Description of the task:
From the listing below, copy only the lines running from the line that contains "Timestamp: 20230209212848" to the line that contains "Amazon Web Services", both included.

*** Material supplied ***

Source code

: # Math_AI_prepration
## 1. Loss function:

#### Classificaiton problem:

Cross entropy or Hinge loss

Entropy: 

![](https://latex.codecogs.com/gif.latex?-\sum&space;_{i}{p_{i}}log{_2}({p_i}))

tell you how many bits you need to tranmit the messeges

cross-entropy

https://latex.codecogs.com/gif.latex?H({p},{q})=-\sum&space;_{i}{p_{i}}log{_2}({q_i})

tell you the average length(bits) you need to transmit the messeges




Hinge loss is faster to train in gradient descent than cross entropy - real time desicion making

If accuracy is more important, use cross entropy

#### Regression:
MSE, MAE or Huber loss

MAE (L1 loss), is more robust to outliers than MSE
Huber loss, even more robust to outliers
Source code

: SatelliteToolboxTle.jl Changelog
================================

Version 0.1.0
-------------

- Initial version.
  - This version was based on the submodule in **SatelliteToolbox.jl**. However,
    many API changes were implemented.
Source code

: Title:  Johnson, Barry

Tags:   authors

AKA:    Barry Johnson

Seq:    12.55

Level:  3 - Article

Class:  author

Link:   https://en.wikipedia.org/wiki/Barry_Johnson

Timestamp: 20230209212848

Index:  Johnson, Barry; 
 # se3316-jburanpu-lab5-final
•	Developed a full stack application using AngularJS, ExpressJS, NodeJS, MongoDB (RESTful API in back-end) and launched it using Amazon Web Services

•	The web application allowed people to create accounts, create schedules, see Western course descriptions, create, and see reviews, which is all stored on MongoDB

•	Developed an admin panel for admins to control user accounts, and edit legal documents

***
*** Material supplied ***

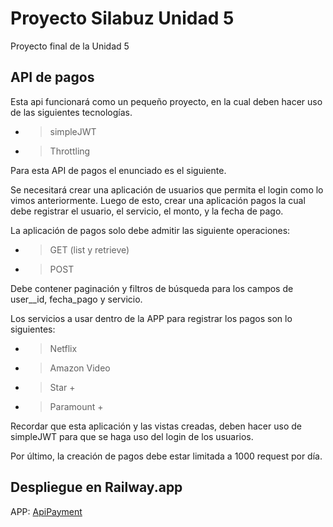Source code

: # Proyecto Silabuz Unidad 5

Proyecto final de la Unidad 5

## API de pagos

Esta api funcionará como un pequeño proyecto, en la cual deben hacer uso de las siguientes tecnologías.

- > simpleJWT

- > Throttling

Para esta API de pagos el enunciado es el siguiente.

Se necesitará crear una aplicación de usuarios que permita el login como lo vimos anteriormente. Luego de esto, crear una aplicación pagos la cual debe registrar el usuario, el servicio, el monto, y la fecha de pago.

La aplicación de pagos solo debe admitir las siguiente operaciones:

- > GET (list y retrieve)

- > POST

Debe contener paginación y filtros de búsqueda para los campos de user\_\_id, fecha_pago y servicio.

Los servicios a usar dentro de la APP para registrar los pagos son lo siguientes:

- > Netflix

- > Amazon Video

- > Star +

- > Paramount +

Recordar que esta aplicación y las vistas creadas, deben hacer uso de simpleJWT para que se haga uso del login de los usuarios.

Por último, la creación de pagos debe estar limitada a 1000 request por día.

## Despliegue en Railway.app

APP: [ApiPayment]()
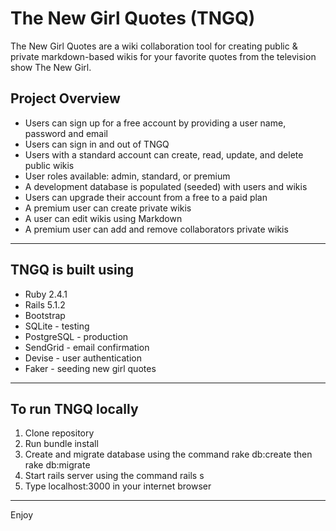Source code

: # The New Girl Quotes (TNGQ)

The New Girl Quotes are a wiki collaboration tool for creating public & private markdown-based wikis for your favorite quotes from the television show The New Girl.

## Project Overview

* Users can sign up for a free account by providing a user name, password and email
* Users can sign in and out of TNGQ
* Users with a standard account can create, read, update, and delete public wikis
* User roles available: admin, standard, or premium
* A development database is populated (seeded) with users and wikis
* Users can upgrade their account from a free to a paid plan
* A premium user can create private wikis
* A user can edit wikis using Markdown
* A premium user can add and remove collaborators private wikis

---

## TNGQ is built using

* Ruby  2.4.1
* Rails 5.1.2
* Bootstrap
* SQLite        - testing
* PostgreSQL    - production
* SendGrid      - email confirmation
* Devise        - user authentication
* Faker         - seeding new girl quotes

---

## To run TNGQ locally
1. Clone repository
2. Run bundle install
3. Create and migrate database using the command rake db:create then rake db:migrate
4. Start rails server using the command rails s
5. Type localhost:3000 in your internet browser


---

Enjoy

***

Answer box:
Timestamp: 20230209212848

Index:  Johnson, Barry; 
 # se3316-jburanpu-lab5-final
•	Developed a full stack application using AngularJS, ExpressJS, NodeJS, MongoDB (RESTful API in back-end) and launched it using Amazon Web Services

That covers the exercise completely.